Given this history, it is perhaps no surprise that many Chinese pianists have an affinity for Chopin. Yundi Li — who won the 2000 Chopin Competition — and Lang Lang have both released all-Chopin CDs to mark the bicentennial, as has the 13-year-old prodigy Niu Niu. Lang Lang was the pianist chosen to open the Chopin celebrations in Warsaw; he also opted to perform Chopin (Etude in E, Op. 10, No. 3) when invited to play for President Obama’s Nobel Peace Prize ceremony. Of course, less-celebrated performers play Chopin, too. More than 300,000 pianos were purchased in China in 2008 and it is estimated that up to 30 million people are studying the instrument. Serious students must pass through a multilevel national testing system, which requires some mastery of Chopin at level eight.
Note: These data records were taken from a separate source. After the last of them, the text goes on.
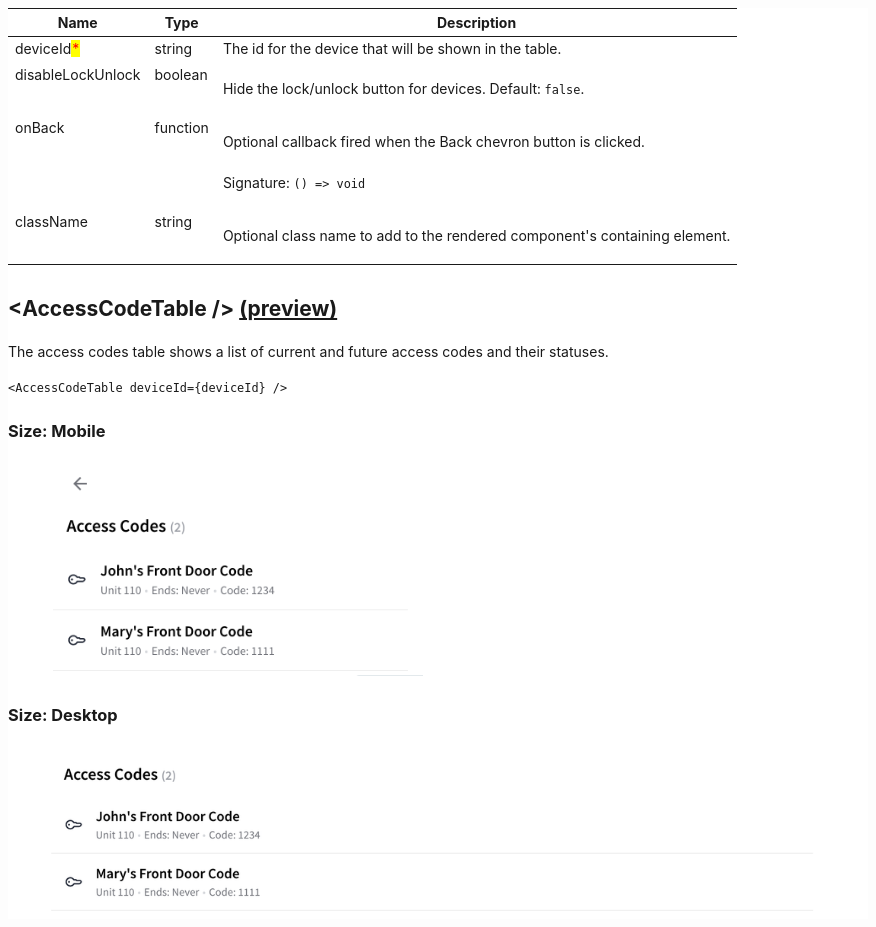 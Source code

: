 | Name                                       | Type     | Description                                                                                                       |
| ------------------------------------------ | -------- | ----------------------------------------------------------------------------------------------------------------- |
| deviceId<mark style="color:red;">\*</mark> | string   | The id for the device that will be shown in the table.                                                            |
| disableLockUnlock | boolean | <p>Hide the lock/unlock button for devices. Default: `false`.</p> |
| onBack                                     | function | <p>Optional callback fired when the Back chevron button is clicked.<br><br>Signature: <code>() => void</code></p> |
| className | string | <p>Optional class name to add to the rendered component's containing element. |

## \<AccessCodeTable /> [(preview)](https://react.seam.co/?path=/docs/example-accesscodetable--docs)

The access codes table shows a list of current and future access codes and their statuses.

```
<AccessCodeTable deviceId={deviceId} />
```

### Size: Mobile

<figure><img src="../.gitbook/assets/Screen Shot 2023-05-18 at 9.52.00 PM.png" alt="" width="375"><figcaption></figcaption></figure>

### Size: Desktop

<figure><img src="../.gitbook/assets/Screen Shot 2023-05-18 at 9.52.28 PM (1).png" alt=""><figcaption></figcaption></figure>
But if politics and piano classes have propelled China’s fascination with Chopin, the most fundamental reason for his continuing popularity here is the deep connection many feel with his music.

“Chopin is very melodic,” said Jaroslaw Kapuscinski, a Polish-born composer and pianist from Stanford University who visited Beijing as part of his “Where is Chopin?” project. “The importance of melody brings it closer to a traditional understanding of music in China.”

For the Israeli pianist Arie Vardi, who has taught such renowned Chinese pianists as Yundi Li and Sa Chen, the Chinese affinity for Chopin is related to the “very personal and very national” nature of his music.

“This is a kind of paradox,” he explained by phone from Germany. “The more personal and national, the more international. Chinese artists are by nature very free and individual, and they can identify with him.”

The rising young pianist Yuja Wang, who played Chopin at the National Center for Performing Arts on July 2, echoed these sentiments in an interview from Taipei, calling Chopin’s music “very nationalistic but very universal.”

“His music ... speaks directly to the soul and touches all people, just like Chinese poetry,” she said. “Something primitive in his music language reaches the human psyche and moves all humanity. I am agnostic, but I think he is god-sent.”